Records for this task Block Start
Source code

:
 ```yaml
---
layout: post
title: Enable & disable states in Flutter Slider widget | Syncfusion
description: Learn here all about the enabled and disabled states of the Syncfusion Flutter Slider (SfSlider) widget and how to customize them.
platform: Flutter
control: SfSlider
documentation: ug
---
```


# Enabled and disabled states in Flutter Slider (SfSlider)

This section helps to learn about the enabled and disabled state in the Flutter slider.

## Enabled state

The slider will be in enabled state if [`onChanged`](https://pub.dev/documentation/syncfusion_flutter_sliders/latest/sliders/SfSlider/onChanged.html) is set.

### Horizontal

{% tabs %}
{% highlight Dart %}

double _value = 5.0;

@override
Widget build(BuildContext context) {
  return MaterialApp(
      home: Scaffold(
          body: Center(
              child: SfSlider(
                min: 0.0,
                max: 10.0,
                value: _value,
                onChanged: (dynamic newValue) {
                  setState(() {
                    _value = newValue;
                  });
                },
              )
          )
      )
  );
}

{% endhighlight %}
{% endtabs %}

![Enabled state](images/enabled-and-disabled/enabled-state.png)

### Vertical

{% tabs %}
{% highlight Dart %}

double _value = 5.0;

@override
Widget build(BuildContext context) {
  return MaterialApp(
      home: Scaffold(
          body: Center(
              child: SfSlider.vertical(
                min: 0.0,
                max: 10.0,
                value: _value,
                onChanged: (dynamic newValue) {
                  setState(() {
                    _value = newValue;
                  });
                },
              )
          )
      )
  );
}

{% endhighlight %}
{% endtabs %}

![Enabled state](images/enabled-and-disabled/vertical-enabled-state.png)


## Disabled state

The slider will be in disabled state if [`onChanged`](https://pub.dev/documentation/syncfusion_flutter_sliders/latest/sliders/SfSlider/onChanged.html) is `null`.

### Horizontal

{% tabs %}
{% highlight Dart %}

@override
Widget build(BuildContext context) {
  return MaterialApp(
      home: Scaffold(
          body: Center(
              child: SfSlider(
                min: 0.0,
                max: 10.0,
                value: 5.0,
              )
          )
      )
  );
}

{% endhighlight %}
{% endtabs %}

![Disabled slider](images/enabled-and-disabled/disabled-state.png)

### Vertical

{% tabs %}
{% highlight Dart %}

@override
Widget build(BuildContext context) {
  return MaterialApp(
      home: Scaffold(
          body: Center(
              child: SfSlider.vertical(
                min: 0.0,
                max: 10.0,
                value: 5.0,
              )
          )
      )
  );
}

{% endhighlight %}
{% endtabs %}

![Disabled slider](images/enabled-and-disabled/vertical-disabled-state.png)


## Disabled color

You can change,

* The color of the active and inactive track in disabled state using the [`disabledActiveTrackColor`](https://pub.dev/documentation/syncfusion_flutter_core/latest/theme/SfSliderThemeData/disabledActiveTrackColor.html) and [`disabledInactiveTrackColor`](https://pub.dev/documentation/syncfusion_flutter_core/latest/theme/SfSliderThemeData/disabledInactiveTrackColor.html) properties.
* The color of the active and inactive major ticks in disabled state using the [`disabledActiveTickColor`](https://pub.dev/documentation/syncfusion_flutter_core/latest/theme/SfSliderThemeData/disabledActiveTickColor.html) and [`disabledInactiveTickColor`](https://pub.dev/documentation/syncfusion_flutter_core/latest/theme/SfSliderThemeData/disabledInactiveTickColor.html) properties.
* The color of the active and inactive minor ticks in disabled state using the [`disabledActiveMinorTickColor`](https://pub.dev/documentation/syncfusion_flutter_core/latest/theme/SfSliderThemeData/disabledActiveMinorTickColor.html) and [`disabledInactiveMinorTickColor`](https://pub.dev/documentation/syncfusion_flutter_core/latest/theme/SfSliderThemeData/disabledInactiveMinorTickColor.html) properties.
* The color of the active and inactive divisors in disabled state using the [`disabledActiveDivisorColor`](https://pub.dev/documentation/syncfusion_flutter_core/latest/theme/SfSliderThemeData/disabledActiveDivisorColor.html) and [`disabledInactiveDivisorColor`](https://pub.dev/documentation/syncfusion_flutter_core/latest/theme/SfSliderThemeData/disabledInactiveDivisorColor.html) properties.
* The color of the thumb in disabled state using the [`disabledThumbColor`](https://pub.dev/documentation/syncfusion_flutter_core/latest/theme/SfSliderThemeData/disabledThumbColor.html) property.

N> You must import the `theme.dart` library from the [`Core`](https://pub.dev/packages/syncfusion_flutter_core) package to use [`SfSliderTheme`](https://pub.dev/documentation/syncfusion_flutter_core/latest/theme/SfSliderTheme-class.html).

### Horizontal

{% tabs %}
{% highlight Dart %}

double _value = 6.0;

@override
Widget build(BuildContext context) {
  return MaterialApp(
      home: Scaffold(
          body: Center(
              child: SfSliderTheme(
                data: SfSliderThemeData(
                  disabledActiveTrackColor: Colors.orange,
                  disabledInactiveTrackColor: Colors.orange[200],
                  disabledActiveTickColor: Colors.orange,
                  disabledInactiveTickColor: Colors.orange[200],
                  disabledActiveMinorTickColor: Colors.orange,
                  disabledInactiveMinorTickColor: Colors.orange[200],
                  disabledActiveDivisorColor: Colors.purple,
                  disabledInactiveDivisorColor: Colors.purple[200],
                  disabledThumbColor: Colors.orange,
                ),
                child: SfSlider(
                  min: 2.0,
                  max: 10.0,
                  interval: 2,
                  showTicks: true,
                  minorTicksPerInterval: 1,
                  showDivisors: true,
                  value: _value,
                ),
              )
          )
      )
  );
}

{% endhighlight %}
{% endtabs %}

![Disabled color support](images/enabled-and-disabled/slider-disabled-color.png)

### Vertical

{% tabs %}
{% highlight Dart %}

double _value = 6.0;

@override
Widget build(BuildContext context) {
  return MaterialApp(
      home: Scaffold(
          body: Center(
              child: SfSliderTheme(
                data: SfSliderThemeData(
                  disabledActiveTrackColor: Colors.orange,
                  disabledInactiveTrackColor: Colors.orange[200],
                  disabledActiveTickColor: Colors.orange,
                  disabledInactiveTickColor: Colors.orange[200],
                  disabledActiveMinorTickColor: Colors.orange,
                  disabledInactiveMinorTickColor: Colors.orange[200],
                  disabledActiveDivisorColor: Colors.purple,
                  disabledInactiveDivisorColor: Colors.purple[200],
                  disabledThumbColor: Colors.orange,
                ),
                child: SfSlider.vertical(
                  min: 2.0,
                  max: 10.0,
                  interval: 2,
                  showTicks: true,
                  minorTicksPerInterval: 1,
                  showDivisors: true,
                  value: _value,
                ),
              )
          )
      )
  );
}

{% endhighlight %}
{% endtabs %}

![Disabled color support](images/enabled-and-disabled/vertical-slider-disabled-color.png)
Records for this task Block End
**What to do**:
Copy out the whole listing above, leaving each line exactly as it stands.

**Solved exercise**:
Source code

:
 ```yaml
---
layout: post
title: Enable & disable states in Flutter Slider widget | Syncfusion
description: Learn here all about the enabled and disabled states of the Syncfusion Flutter Slider (SfSlider) widget and how to customize them.
platform: Flutter
control: SfSlider
documentation: ug
---
```


# Enabled and disabled states in Flutter Slider (SfSlider)

This section helps to learn about the enabled and disabled state in the Flutter slider.

## Enabled state

The slider will be in enabled state if [`onChanged`](https://pub.dev/documentation/syncfusion_flutter_sliders/latest/sliders/SfSlider/onChanged.html) is set.

### Horizontal

{% tabs %}
{% highlight Dart %}

double _value = 5.0;

@override
Widget build(BuildContext context) {
  return MaterialApp(
      home: Scaffold(
          body: Center(
              child: SfSlider(
                min: 0.0,
                max: 10.0,
                value: _value,
                onChanged: (dynamic newValue) {
                  setState(() {
                    _value = newValue;
                  });
                },
              )
          )
      )
  );
}

{% endhighlight %}
{% endtabs %}

![Enabled state](images/enabled-and-disabled/enabled-state.png)

### Vertical

{% tabs %}
{% highlight Dart %}

double _value = 5.0;

@override
Widget build(BuildContext context) {
  return MaterialApp(
      home: Scaffold(
          body: Center(
              child: SfSlider.vertical(
                min: 0.0,
                max: 10.0,
                value: _value,
                onChanged: (dynamic newValue) {
                  setState(() {
                    _value = newValue;
                  });
                },
              )
          )
      )
  );
}

{% endhighlight %}
{% endtabs %}

![Enabled state](images/enabled-and-disabled/vertical-enabled-state.png)


## Disabled state

The slider will be in disabled state if [`onChanged`](https://pub.dev/documentation/syncfusion_flutter_sliders/latest/sliders/SfSlider/onChanged.html) is `null`.

### Horizontal

{% tabs %}
{% highlight Dart %}

@override
Widget build(BuildContext context) {
  return MaterialApp(
      home: Scaffold(
          body: Center(
              child: SfSlider(
                min: 0.0,
                max: 10.0,
                value: 5.0,
              )
          )
      )
  );
}

{% endhighlight %}
{% endtabs %}

![Disabled slider](images/enabled-and-disabled/disabled-state.png)

### Vertical

{% tabs %}
{% highlight Dart %}

@override
Widget build(BuildContext context) {
  return MaterialApp(
      home: Scaffold(
          body: Center(
              child: SfSlider.vertical(
                min: 0.0,
                max: 10.0,
                value: 5.0,
              )
          )
      )
  );
}

{% endhighlight %}
{% endtabs %}

![Disabled slider](images/enabled-and-disabled/vertical-disabled-state.png)


## Disabled color

You can change,

* The color of the active and inactive track in disabled state using the [`disabledActiveTrackColor`](https://pub.dev/documentation/syncfusion_flutter_core/latest/theme/SfSliderThemeData/disabledActiveTrackColor.html) and [`disabledInactiveTrackColor`](https://pub.dev/documentation/syncfusion_flutter_core/latest/theme/SfSliderThemeData/disabledInactiveTrackColor.html) properties.
* The color of the active and inactive major ticks in disabled state using the [`disabledActiveTickColor`](https://pub.dev/documentation/syncfusion_flutter_core/latest/theme/SfSliderThemeData/disabledActiveTickColor.html) and [`disabledInactiveTickColor`](https://pub.dev/documentation/syncfusion_flutter_core/latest/theme/SfSliderThemeData/disabledInactiveTickColor.html) properties.
* The color of the active and inactive minor ticks in disabled state using the [`disabledActiveMinorTickColor`](https://pub.dev/documentation/syncfusion_flutter_core/latest/theme/SfSliderThemeData/disabledActiveMinorTickColor.html) and [`disabledInactiveMinorTickColor`](https://pub.dev/documentation/syncfusion_flutter_core/latest/theme/SfSliderThemeData/disabledInactiveMinorTickColor.html) properties.
* The color of the active and inactive divisors in disabled state using the [`disabledActiveDivisorColor`](https://pub.dev/documentation/syncfusion_flutter_core/latest/theme/SfSliderThemeData/disabledActiveDivisorColor.html) and [`disabledInactiveDivisorColor`](https://pub.dev/documentation/syncfusion_flutter_core/latest/theme/SfSliderThemeData/disabledInactiveDivisorColor.html) properties.
* The color of the thumb in disabled state using the [`disabledThumbColor`](https://pub.dev/documentation/syncfusion_flutter_core/latest/theme/SfSliderThemeData/disabledThumbColor.html) property.

N> You must import the `theme.dart` library from the [`Core`](https://pub.dev/packages/syncfusion_flutter_core) package to use [`SfSliderTheme`](https://pub.dev/documentation/syncfusion_flutter_core/latest/theme/SfSliderTheme-class.html).

### Horizontal

{% tabs %}
{% highlight Dart %}

double _value = 6.0;

@override
Widget build(BuildContext context) {
  return MaterialApp(
      home: Scaffold(
          body: Center(
              child: SfSliderTheme(
                data: SfSliderThemeData(
                  disabledActiveTrackColor: Colors.orange,
                  disabledInactiveTrackColor: Colors.orange[200],
                  disabledActiveTickColor: Colors.orange,
                  disabledInactiveTickColor: Colors.orange[200],
                  disabledActiveMinorTickColor: Colors.orange,
                  disabledInactiveMinorTickColor: Colors.orange[200],
                  disabledActiveDivisorColor: Colors.purple,
                  disabledInactiveDivisorColor: Colors.purple[200],
                  disabledThumbColor: Colors.orange,
                ),
                child: SfSlider(
                  min: 2.0,
                  max: 10.0,
                  interval: 2,
                  showTicks: true,
                  minorTicksPerInterval: 1,
                  showDivisors: true,
                  value: _value,
                ),
              )
          )
      )
  );
}

{% endhighlight %}
{% endtabs %}

![Disabled color support](images/enabled-and-disabled/slider-disabled-color.png)

### Vertical

{% tabs %}
{% highlight Dart %}

double _value = 6.0;

@override
Widget build(BuildContext context) {
  return MaterialApp(
      home: Scaffold(
          body: Center(
              child: SfSliderTheme(
                data: SfSliderThemeData(
                  disabledActiveTrackColor: Colors.orange,
                  disabledInactiveTrackColor: Colors.orange[200],
                  disabledActiveTickColor: Colors.orange,
                  disabledInactiveTickColor: Colors.orange[200],
                  disabledActiveMinorTickColor: Colors.orange,
                  disabledInactiveMinorTickColor: Colors.orange[200],
                  disabledActiveDivisorColor: Colors.purple,
                  disabledInactiveDivisorColor: Colors.purple[200],
                  disabledThumbColor: Colors.orange,
                ),
                child: SfSlider.vertical(
                  min: 2.0,
                  max: 10.0,
                  interval: 2,
                  showTicks: true,
                  minorTicksPerInterval: 1,
                  showDivisors: true,
                  value: _value,
                ),
              )
          )
      )
  );
}

{% endhighlight %}
{% endtabs %}

![Disabled color support](images/enabled-and-disabled/vertical-slider-disabled-color.png)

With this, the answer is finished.